John Cook’s Skeptical Science website continues to attract international scientific acclaim and monthly visits of over half a million. An app conversion made number two on the UK Guardian’s Top Ten green apps.
A guide and a handbook have also materialised in quick succession over the past year.
And if that’s not enough to send the climate deniers running to the bunkers, a new weapon has been added to Skeptical Science’s arsenal — a ‘Twitter-bot’. This creation is a collaboration with software developer Nigel Leck, which ingeniously acts like a reverse search engine. Every five minutes, it patrols Twitter searching for common myths on climate change, firing off a volley of peer-reviewed scientific evidence in rapid response.
Cook is a Research Fellow in climate communications at the Global Change Institute at the University of Queensland.
His war on global-warming deniers began in 2007 with his website, Skeptical Science. His idea was simple: “to make peer-reviewed science the ultimate authority”.
Cook said he chose the name “Skeptical Science” because he believed the word had been misappropriated by the deniers.
“True skeptics seek the truth and the skeptics we know deny it.”
This is how he saw the website work:
“The sceptic arguments would be matched with easily understood quick, fact-based rebuttals, backed up by the latest, peer-reviewed science — with a link so visitors could verify the credibility of the source.”
Skeptical Science received international recognition in 2010 when Melburnian, Adam Kierce of Shine Technologies, converted the website into an App. Its “Top Ten” rating by The Guardian resulted in over 72,000 downloads.
As a result, Skeptical Science’s popularity skyrocketed, with monthly hits of over half a million and an international reach of twenty languages.
A growing list of science and academic experts – Michael Mann and Professor Naomi Oreskes among them – have endorsed Cook’s Skeptical Science as the “go to” web resource on climate.
Last month, David Suzuki, joined them:
“There are many credible sources of information… One place to start is at skepticalscience.com.”

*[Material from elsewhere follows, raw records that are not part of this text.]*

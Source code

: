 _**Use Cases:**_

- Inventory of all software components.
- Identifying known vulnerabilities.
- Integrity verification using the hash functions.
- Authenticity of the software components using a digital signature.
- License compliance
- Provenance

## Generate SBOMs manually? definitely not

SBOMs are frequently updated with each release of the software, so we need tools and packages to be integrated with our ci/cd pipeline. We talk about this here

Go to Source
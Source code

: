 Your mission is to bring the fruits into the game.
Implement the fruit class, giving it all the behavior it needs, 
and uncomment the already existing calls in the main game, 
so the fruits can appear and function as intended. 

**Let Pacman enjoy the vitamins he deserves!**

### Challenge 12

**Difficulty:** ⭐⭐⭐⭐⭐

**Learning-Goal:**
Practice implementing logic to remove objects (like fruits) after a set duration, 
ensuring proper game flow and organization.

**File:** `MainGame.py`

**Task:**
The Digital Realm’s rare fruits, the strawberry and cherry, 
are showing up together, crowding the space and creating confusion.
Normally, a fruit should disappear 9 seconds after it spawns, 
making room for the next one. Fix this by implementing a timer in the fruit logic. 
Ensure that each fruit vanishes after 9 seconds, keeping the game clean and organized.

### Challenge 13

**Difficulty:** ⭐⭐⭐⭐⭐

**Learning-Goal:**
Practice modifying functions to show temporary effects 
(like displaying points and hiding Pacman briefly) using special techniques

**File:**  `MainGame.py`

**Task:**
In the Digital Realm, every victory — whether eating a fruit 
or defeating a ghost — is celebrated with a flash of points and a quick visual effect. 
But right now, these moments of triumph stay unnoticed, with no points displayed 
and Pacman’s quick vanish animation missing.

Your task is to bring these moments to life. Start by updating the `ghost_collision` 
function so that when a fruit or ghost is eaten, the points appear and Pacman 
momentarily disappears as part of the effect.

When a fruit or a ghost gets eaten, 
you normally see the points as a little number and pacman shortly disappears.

Cook’s arsenal continues to grow. Following the Scientific Guide to Global Warming Skepticismcamethe recent Debunking Handbook, both available for download from the website. The book, Climate Change Denial: Heads in the Sand, with a foreword by Professor Naomi Oreskes and co-authored with Haydn Washington, was published last year.
Academic institutes around the world have taken up Cook’s resource:
“A few different college courses are now using our site in their curriculum – for example Portland State University [Debunking Handbook] and Suffolk County Community College [website].
“Suffolk Country Community College’s Professor Scott Mandia gave his students the project of reviewing the guide and many of their comments were incorporated into the final version.”
Shine Technologies has followed its app with a Skeptical Science Firefox Add-on that has two major functions.
It interfaces as you surf websites and blogs, checking arguments and responding to you instantly with both short rebuttals from Skeptical Science as well as the full URL.
Its secondary role is an interactive one and offers a way to join Cook’s war on global warming deniers. As you browse the web, the Add-on allows you to submit climate links and peer-reviewed papers to Skeptical Science’s data base.
Cook encourages us to get involved:
“Join the crowd sourcing effort … and you’ll make this data collecting geek very happy.”